TRY IT ▸ The entries are to be returned exactly, with images left out.

INPUT DATA ▸
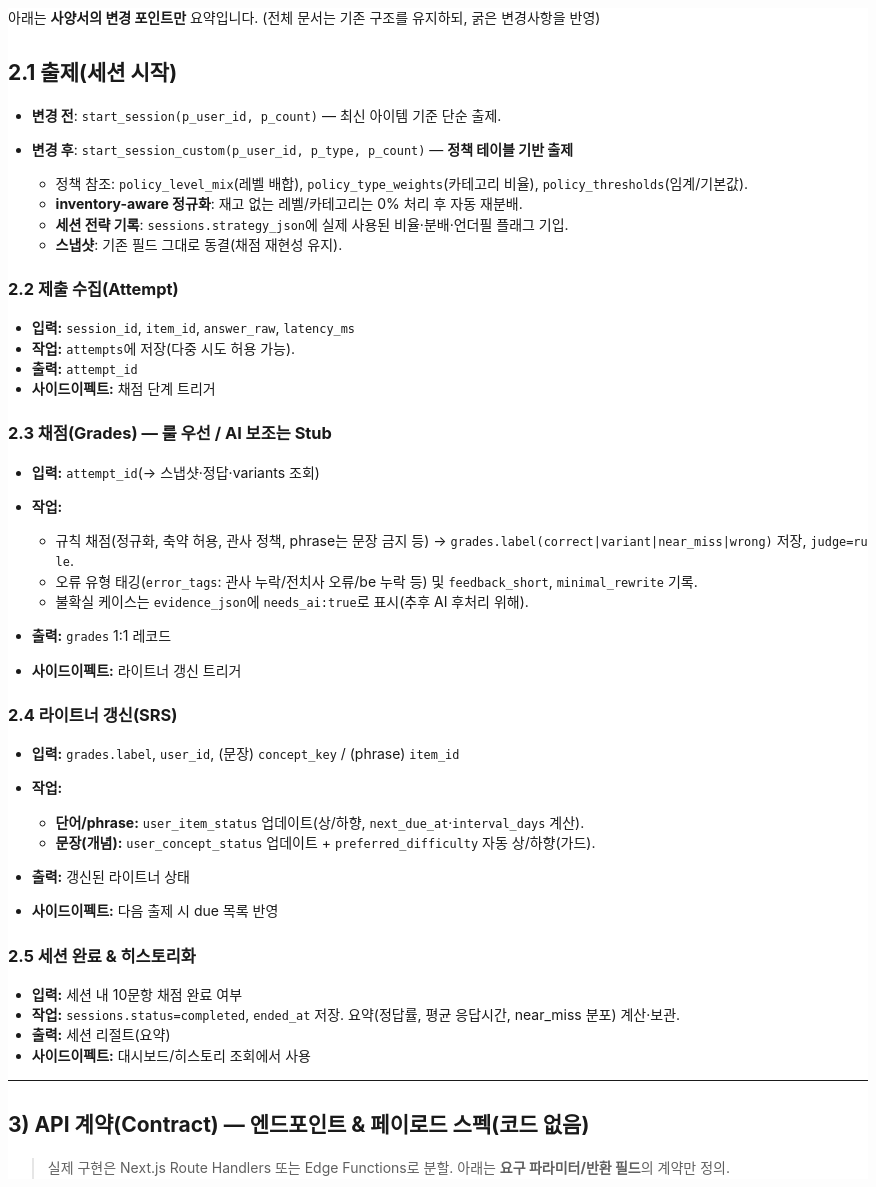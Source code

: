 아래는 **사양서의 변경 포인트만** 요약입니다. (전체 문서는 기존 구조를 유지하되, 굵은 변경사항을 반영)

## 2.1 출제(세션 시작)

* **변경 전**: `start_session(p_user_id, p_count)` — 최신 아이템 기준 단순 출제.
* **변경 후**: `start_session_custom(p_user_id, p_type, p_count)` — **정책 테이블 기반 출제**

  * 정책 참조: `policy_level_mix`(레벨 배합), `policy_type_weights`(카테고리 비율), `policy_thresholds`(임계/기본값).
  * **inventory-aware 정규화**: 재고 없는 레벨/카테고리는 0% 처리 후 자동 재분배.
  * **세션 전략 기록**: `sessions.strategy_json`에 실제 사용된 비율·분배·언더필 플래그 기입.
  * **스냅샷**: 기존 필드 그대로 동결(채점 재현성 유지).

### 2.2 제출 수집(Attempt)

* **입력:** `session_id`, `item_id`, `answer_raw`, `latency_ms`
* **작업:** `attempts`에 저장(다중 시도 허용 가능).
* **출력:** `attempt_id`
* **사이드이펙트:** 채점 단계 트리거

### 2.3 채점(Grades) — **룰 우선 / AI 보조는 Stub**

* **입력:** `attempt_id`(→ 스냅샷·정답·variants 조회)
* **작업:**

  * 규칙 채점(정규화, 축약 허용, 관사 정책, phrase는 문장 금지 등) → `grades.label(correct|variant|near_miss|wrong)` 저장, `judge=rule`.
  * 오류 유형 태깅(`error_tags`: 관사 누락/전치사 오류/be 누락 등) 및 `feedback_short`, `minimal_rewrite` 기록.
  * 불확실 케이스는 `evidence_json`에 `needs_ai:true`로 표시(추후 AI 후처리 위해).
* **출력:** `grades` 1:1 레코드
* **사이드이펙트:** 라이트너 갱신 트리거

### 2.4 라이트너 갱신(SRS)

* **입력:** `grades.label`, `user_id`, (문장) `concept_key` / (phrase) `item_id`
* **작업:**

  * **단어/phrase:** `user_item_status` 업데이트(상/하향, `next_due_at`·`interval_days` 계산).
  * **문장(개념):** `user_concept_status` 업데이트 + `preferred_difficulty` 자동 상/하향(가드).
* **출력:** 갱신된 라이트너 상태
* **사이드이펙트:** 다음 출제 시 due 목록 반영

### 2.5 세션 완료 & 히스토리화

* **입력:** 세션 내 10문항 채점 완료 여부
* **작업:** `sessions.status=completed`, `ended_at` 저장. 요약(정답률, 평균 응답시간, near\_miss 분포) 계산·보관.
* **출력:** 세션 리절트(요약)
* **사이드이펙트:** 대시보드/히스토리 조회에서 사용

---

## 3) API 계약(Contract) — **엔드포인트 & 페이로드 스펙(코드 없음)**

> 실제 구현은 Next.js Route Handlers 또는 Edge Functions로 분할. 아래는 **요구 파라미터/반환 필드**의 계약만 정의.
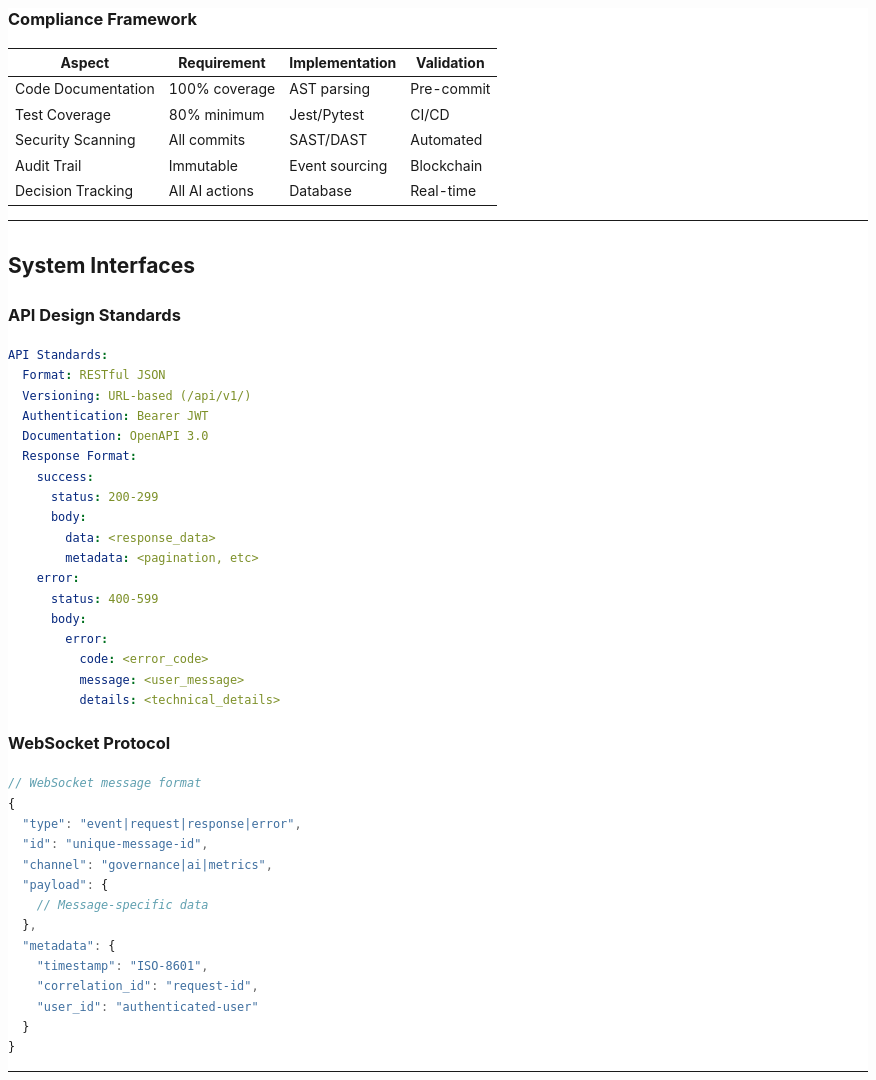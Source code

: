 ### Compliance Framework

| Aspect | Requirement | Implementation | Validation |
|--------|------------|----------------|------------|
| Code Documentation | 100% coverage | AST parsing | Pre-commit |
| Test Coverage | 80% minimum | Jest/Pytest | CI/CD |
| Security Scanning | All commits | SAST/DAST | Automated |
| Audit Trail | Immutable | Event sourcing | Blockchain |
| Decision Tracking | All AI actions | Database | Real-time |

---

## System Interfaces

### API Design Standards

```yaml
API Standards:
  Format: RESTful JSON
  Versioning: URL-based (/api/v1/)
  Authentication: Bearer JWT
  Documentation: OpenAPI 3.0
  Response Format:
    success:
      status: 200-299
      body:
        data: <response_data>
        metadata: <pagination, etc>
    error:
      status: 400-599
      body:
        error:
          code: <error_code>
          message: <user_message>
          details: <technical_details>
```

### WebSocket Protocol

```javascript
// WebSocket message format
{
  "type": "event|request|response|error",
  "id": "unique-message-id",
  "channel": "governance|ai|metrics",
  "payload": {
    // Message-specific data
  },
  "metadata": {
    "timestamp": "ISO-8601",
    "correlation_id": "request-id",
    "user_id": "authenticated-user"
  }
}
```

---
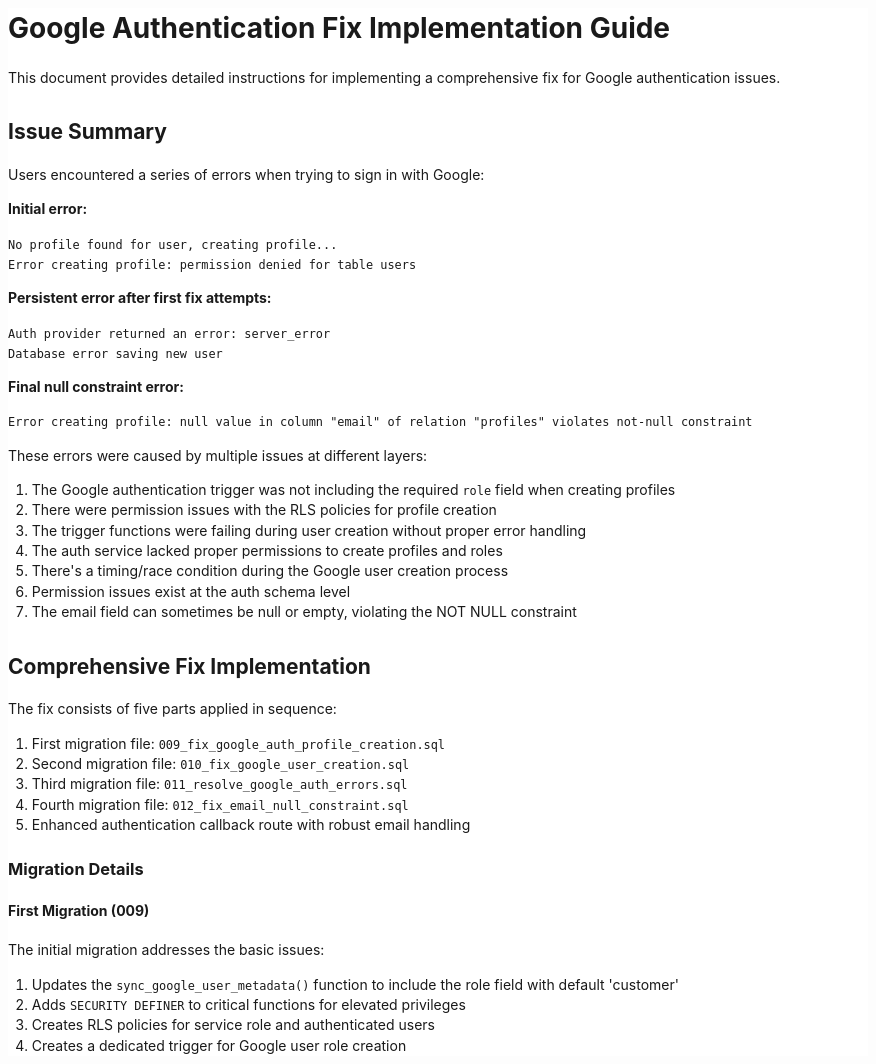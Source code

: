# Google Authentication Fix Implementation Guide

This document provides detailed instructions for implementing a comprehensive fix for Google authentication issues.

## Issue Summary

Users encountered a series of errors when trying to sign in with Google:

**Initial error:**
```
No profile found for user, creating profile...
Error creating profile: permission denied for table users
```

**Persistent error after first fix attempts:**
```
Auth provider returned an error: server_error
Database error saving new user
```

**Final null constraint error:**
```
Error creating profile: null value in column "email" of relation "profiles" violates not-null constraint
```

These errors were caused by multiple issues at different layers:
1. The Google authentication trigger was not including the required `role` field when creating profiles
2. There were permission issues with the RLS policies for profile creation
3. The trigger functions were failing during user creation without proper error handling
4. The auth service lacked proper permissions to create profiles and roles
5. There's a timing/race condition during the Google user creation process
6. Permission issues exist at the auth schema level
7. The email field can sometimes be null or empty, violating the NOT NULL constraint

## Comprehensive Fix Implementation

The fix consists of five parts applied in sequence:

1. First migration file: `009_fix_google_auth_profile_creation.sql`
2. Second migration file: `010_fix_google_user_creation.sql`
3. Third migration file: `011_resolve_google_auth_errors.sql`
4. Fourth migration file: `012_fix_email_null_constraint.sql`
5. Enhanced authentication callback route with robust email handling

### Migration Details

#### First Migration (009)

The initial migration addresses the basic issues:

1. Updates the `sync_google_user_metadata()` function to include the role field with default 'customer'
2. Adds `SECURITY DEFINER` to critical functions for elevated privileges 
3. Creates RLS policies for service role and authenticated users
4. Creates a dedicated trigger for Google user role creation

RESULT OF THE TASK ▸
Source code

: 아래는 **사양서의 변경 포인트만** 요약입니다. (전체 문서는 기존 구조를 유지하되, 굵은 변경사항을 반영)

## 2.1 출제(세션 시작)

* **변경 전**: `start_session(p_user_id, p_count)` — 최신 아이템 기준 단순 출제.
* **변경 후**: `start_session_custom(p_user_id, p_type, p_count)` — **정책 테이블 기반 출제**

  * 정책 참조: `policy_level_mix`(레벨 배합), `policy_type_weights`(카테고리 비율), `policy_thresholds`(임계/기본값).
  * **inventory-aware 정규화**: 재고 없는 레벨/카테고리는 0% 처리 후 자동 재분배.
  * **세션 전략 기록**: `sessions.strategy_json`에 실제 사용된 비율·분배·언더필 플래그 기입.
  * **스냅샷**: 기존 필드 그대로 동결(채점 재현성 유지).

### 2.2 제출 수집(Attempt)

* **입력:** `session_id`, `item_id`, `answer_raw`, `latency_ms`
* **작업:** `attempts`에 저장(다중 시도 허용 가능).
* **출력:** `attempt_id`
* **사이드이펙트:** 채점 단계 트리거

### 2.3 채점(Grades) — **룰 우선 / AI 보조는 Stub**

* **입력:** `attempt_id`(→ 스냅샷·정답·variants 조회)
* **작업:**

  * 규칙 채점(정규화, 축약 허용, 관사 정책, phrase는 문장 금지 등) → `grades.label(correct|variant|near_miss|wrong)` 저장, `judge=rule`.
  * 오류 유형 태깅(`error_tags`: 관사 누락/전치사 오류/be 누락 등) 및 `feedback_short`, `minimal_rewrite` 기록.
  * 불확실 케이스는 `evidence_json`에 `needs_ai:true`로 표시(추후 AI 후처리 위해).
* **출력:** `grades` 1:1 레코드
* **사이드이펙트:** 라이트너 갱신 트리거

### 2.4 라이트너 갱신(SRS)

* **입력:** `grades.label`, `user_id`, (문장) `concept_key` / (phrase) `item_id`
* **작업:**

  * **단어/phrase:** `user_item_status` 업데이트(상/하향, `next_due_at`·`interval_days` 계산).
  * **문장(개념):** `user_concept_status` 업데이트 + `preferred_difficulty` 자동 상/하향(가드).
* **출력:** 갱신된 라이트너 상태
* **사이드이펙트:** 다음 출제 시 due 목록 반영

### 2.5 세션 완료 & 히스토리화

* **입력:** 세션 내 10문항 채점 완료 여부
* **작업:** `sessions.status=completed`, `ended_at` 저장. 요약(정답률, 평균 응답시간, near\_miss 분포) 계산·보관.
* **출력:** 세션 리절트(요약)
* **사이드이펙트:** 대시보드/히스토리 조회에서 사용

---

## 3) API 계약(Contract) — **엔드포인트 & 페이로드 스펙(코드 없음)**

> 실제 구현은 Next.js Route Handlers 또는 Edge Functions로 분할. 아래는 **요구 파라미터/반환 필드**의 계약만 정의.
Source code

: ### Compliance Framework

| Aspect | Requirement | Implementation | Validation |
|--------|------------|----------------|------------|
| Code Documentation | 100% coverage | AST parsing | Pre-commit |
| Test Coverage | 80% minimum | Jest/Pytest | CI/CD |
| Security Scanning | All commits | SAST/DAST | Automated |
| Audit Trail | Immutable | Event sourcing | Blockchain |
| Decision Tracking | All AI actions | Database | Real-time |

---

## System Interfaces

### API Design Standards

```yaml
API Standards:
  Format: RESTful JSON
  Versioning: URL-based (/api/v1/)
  Authentication: Bearer JWT
  Documentation: OpenAPI 3.0
  Response Format:
    success:
      status: 200-299
      body:
        data: <response_data>
        metadata: <pagination, etc>
    error:
      status: 400-599
      body:
        error:
          code: <error_code>
          message: <user_message>
          details: <technical_details>
```

### WebSocket Protocol

```javascript
// WebSocket message format
{
  "type": "event|request|response|error",
  "id": "unique-message-id",
  "channel": "governance|ai|metrics",
  "payload": {
    // Message-specific data
  },
  "metadata": {
    "timestamp": "ISO-8601",
    "correlation_id": "request-id",
    "user_id": "authenticated-user"
  }
}
```

---
Source code

:# Google Authentication Fix Implementation Guide

This document provides detailed instructions for implementing a comprehensive fix for Google authentication issues.

## Issue Summary

Users encountered a series of errors when trying to sign in with Google:

**Initial error:**
```
No profile found for user, creating profile...
Error creating profile: permission denied for table users
```

**Persistent error after first fix attempts:**
```
Auth provider returned an error: server_error
Database error saving new user
```

**Final null constraint error:**
```
Error creating profile: null value in column "email" of relation "profiles" violates not-null constraint
```

These errors were caused by multiple issues at different layers:
1. The Google authentication trigger was not including the required `role` field when creating profiles
2. There were permission issues with the RLS policies for profile creation
3. The trigger functions were failing during user creation without proper error handling
4. The auth service lacked proper permissions to create profiles and roles
5. There's a timing/race condition during the Google user creation process
6. Permission issues exist at the auth schema level
7. The email field can sometimes be null or empty, violating the NOT NULL constraint

## Comprehensive Fix Implementation

The fix consists of five parts applied in sequence:

1. First migration file: `009_fix_google_auth_profile_creation.sql`
2. Second migration file: `010_fix_google_user_creation.sql`
3. Third migration file: `011_resolve_google_auth_errors.sql`
4. Fourth migration file: `012_fix_email_null_constraint.sql`
5. Enhanced authentication callback route with robust email handling

### Migration Details

#### First Migration (009)

The initial migration addresses the basic issues:

1. Updates the `sync_google_user_metadata()` function to include the role field with default 'customer'
2. Adds `SECURITY DEFINER` to critical functions for elevated privileges 
3. Creates RLS policies for service role and authenticated users
4. Creates a dedicated trigger for Google user role creation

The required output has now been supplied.